En conclusion, en supposant que malgré l’atmosphère ambiante, que Donald Tusk a bien résumée dans son récent discours, un accord finisse par être trouvé avec le Royaume-Uni, et qu’il ne s’agisse ni du Brexit dur ni de l’absence de Brexit, l’option du partenariat continental devrait s’avérer plus avantageuse que celle du Brexit souple car elle réunit des caractéristiques de l’option souple et de l’option dure en plus de proposer une spécificité qui n’existe dans aucune d’entre elles. L’option du partenariat continental offre un autre avantage par rapport aux autres, qui permettrait au Royaume-Uni de maintenir un lien étroit avec l’UE. Parce qu’ils sont fondés sur la libre circulation des travailleurs afin d’autoriser la libre circulation des biens, des services et des capitaux, ni l’option absence de Brexit (autrement dit l’adhésion à l’UE) ni l’option Brexit souple (c’est-à-dire les modèles de l’EEE et de la Suisse pour les pays non-membres de l’UE) ne semblent réalistes pour traiter avec des pays comme la Turquie.

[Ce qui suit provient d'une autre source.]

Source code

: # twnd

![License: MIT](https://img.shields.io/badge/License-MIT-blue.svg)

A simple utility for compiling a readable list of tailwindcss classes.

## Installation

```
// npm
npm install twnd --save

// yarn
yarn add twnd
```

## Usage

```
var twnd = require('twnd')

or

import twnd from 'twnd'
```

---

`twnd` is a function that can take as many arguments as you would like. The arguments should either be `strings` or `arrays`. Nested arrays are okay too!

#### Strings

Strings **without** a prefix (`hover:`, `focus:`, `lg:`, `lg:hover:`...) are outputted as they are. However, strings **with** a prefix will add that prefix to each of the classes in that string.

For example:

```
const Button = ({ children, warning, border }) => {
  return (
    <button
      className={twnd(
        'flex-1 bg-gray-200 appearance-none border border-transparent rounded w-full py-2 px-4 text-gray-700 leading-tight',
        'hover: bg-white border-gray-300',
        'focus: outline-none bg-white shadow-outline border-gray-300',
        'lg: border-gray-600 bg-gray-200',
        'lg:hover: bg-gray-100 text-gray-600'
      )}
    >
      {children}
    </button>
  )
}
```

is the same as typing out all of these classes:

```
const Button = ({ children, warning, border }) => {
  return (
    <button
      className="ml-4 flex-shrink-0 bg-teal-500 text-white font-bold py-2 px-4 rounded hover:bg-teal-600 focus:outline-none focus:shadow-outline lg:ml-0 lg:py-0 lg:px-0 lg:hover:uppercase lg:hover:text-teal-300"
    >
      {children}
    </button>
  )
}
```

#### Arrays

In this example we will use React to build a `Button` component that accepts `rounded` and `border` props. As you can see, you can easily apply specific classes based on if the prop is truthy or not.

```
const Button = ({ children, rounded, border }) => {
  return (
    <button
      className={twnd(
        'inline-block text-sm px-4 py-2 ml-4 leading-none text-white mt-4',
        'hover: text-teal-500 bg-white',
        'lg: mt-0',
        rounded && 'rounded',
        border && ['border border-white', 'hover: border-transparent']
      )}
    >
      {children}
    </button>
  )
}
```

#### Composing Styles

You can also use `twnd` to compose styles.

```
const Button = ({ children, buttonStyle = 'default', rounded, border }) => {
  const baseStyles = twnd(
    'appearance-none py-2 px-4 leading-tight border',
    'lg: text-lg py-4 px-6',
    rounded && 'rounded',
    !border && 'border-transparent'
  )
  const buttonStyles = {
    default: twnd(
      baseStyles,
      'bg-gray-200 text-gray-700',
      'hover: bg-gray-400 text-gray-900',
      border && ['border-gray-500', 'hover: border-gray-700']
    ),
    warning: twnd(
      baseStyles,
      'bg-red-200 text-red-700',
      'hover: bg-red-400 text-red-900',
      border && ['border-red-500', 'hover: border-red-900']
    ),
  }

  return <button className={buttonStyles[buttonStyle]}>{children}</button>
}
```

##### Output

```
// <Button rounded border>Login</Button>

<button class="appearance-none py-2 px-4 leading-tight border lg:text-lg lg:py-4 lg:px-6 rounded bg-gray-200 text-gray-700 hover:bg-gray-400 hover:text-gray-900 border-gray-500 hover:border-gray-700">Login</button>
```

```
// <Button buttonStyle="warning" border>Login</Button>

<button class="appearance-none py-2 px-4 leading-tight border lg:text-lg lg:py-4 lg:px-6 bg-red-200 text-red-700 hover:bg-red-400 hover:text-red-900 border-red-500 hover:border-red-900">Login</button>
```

À l’inverse, le modèle de partenariat continental sans libre circulation de la main-d’œuvre pourrait s’appliquer non seulement au Royaume-Uni post-Brexit mais aussi à la Turquie et aux autres pays voisins de l’UE.
[1] Simon Wells, Liz Martins et Douglas Lippoldt, « Un Brexit de plus en plus dur : réévaluation des perspectives d’un divorce complexe », HSBC Global Research, 6 octobre 2016.
[2] Il pourrait cependant participer à la politique commerciale de l’UE.